Work instructions:
Check every line below, and copy those that include "analysis".

Stored data entries:
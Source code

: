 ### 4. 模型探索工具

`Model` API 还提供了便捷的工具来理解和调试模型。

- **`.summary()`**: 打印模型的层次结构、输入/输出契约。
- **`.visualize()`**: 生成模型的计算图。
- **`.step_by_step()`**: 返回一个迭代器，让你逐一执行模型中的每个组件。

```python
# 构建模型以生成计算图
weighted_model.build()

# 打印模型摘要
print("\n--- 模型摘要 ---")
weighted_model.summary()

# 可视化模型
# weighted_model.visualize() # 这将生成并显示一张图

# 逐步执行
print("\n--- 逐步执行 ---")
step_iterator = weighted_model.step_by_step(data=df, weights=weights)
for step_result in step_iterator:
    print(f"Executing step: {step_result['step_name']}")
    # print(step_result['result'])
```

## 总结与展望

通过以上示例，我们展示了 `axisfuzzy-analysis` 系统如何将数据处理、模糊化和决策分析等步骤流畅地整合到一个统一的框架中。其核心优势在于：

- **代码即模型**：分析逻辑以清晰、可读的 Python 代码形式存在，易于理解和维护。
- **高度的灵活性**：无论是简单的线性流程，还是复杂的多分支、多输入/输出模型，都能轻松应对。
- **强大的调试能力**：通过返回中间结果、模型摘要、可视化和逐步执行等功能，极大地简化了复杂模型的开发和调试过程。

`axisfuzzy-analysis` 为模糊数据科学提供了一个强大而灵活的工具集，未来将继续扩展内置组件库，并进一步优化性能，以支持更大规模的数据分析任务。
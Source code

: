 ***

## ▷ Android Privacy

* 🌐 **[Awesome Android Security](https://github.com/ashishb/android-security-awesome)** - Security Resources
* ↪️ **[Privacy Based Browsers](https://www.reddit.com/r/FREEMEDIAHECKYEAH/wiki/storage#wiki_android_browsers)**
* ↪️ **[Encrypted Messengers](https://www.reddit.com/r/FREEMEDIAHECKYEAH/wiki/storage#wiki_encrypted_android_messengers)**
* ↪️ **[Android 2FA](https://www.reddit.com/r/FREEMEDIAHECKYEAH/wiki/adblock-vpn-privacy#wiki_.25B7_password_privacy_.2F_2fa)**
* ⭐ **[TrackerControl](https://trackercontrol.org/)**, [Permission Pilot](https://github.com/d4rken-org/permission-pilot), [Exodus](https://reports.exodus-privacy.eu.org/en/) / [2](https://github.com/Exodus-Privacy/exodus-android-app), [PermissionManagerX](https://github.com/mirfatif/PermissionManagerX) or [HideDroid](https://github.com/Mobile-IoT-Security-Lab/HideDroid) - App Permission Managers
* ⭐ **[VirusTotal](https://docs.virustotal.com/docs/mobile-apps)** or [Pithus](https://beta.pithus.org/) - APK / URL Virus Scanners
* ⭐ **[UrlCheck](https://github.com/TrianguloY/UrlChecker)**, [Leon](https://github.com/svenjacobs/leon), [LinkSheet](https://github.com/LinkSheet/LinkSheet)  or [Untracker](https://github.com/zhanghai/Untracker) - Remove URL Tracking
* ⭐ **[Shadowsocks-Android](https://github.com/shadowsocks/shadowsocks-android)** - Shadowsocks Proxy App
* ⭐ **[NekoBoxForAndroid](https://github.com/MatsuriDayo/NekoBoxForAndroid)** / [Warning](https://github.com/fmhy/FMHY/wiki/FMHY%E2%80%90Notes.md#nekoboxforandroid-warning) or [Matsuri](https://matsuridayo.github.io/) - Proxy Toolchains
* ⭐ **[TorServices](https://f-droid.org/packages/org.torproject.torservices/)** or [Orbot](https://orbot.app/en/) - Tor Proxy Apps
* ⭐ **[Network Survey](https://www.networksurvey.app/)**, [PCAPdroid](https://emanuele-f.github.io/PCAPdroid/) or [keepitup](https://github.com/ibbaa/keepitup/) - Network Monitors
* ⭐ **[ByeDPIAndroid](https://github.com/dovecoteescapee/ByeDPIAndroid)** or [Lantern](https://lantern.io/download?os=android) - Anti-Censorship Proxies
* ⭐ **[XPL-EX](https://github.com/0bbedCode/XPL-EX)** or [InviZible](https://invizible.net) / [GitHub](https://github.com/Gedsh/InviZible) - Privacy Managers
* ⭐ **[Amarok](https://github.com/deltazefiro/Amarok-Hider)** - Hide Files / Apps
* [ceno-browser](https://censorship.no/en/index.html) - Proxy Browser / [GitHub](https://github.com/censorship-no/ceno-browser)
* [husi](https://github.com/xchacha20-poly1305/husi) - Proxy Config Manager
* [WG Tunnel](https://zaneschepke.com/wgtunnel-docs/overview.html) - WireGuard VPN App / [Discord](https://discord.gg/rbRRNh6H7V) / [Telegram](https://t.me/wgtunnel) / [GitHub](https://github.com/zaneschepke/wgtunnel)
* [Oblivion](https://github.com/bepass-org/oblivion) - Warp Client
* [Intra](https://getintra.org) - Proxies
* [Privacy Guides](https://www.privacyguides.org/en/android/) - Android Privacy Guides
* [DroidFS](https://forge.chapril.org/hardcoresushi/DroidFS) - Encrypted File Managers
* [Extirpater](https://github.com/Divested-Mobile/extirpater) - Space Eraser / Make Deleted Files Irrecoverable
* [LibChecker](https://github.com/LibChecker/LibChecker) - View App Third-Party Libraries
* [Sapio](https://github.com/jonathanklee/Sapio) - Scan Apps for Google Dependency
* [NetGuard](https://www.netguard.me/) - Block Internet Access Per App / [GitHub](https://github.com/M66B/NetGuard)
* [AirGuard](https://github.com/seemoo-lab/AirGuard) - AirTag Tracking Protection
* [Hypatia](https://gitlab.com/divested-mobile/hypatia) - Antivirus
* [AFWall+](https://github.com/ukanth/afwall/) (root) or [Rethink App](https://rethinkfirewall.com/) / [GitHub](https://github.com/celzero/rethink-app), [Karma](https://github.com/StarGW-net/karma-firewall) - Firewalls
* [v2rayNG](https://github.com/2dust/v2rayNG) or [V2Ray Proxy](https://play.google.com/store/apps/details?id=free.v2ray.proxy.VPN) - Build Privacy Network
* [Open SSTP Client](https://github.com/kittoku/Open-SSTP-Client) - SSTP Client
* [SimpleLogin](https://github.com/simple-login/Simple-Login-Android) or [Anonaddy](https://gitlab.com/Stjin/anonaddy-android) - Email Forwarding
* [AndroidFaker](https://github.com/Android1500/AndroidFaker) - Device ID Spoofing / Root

Result of the exercise:
通过以上示例，我们展示了 `axisfuzzy-analysis` 系统如何将数据处理、模糊化和决策分析等步骤流畅地整合到一个统一的框架中。其核心优势在于：
`axisfuzzy-analysis` 为模糊数据科学提供了一个强大而灵活的工具集，未来将继续扩展内置组件库，并进一步优化性能，以支持更大规模的数据分析任务。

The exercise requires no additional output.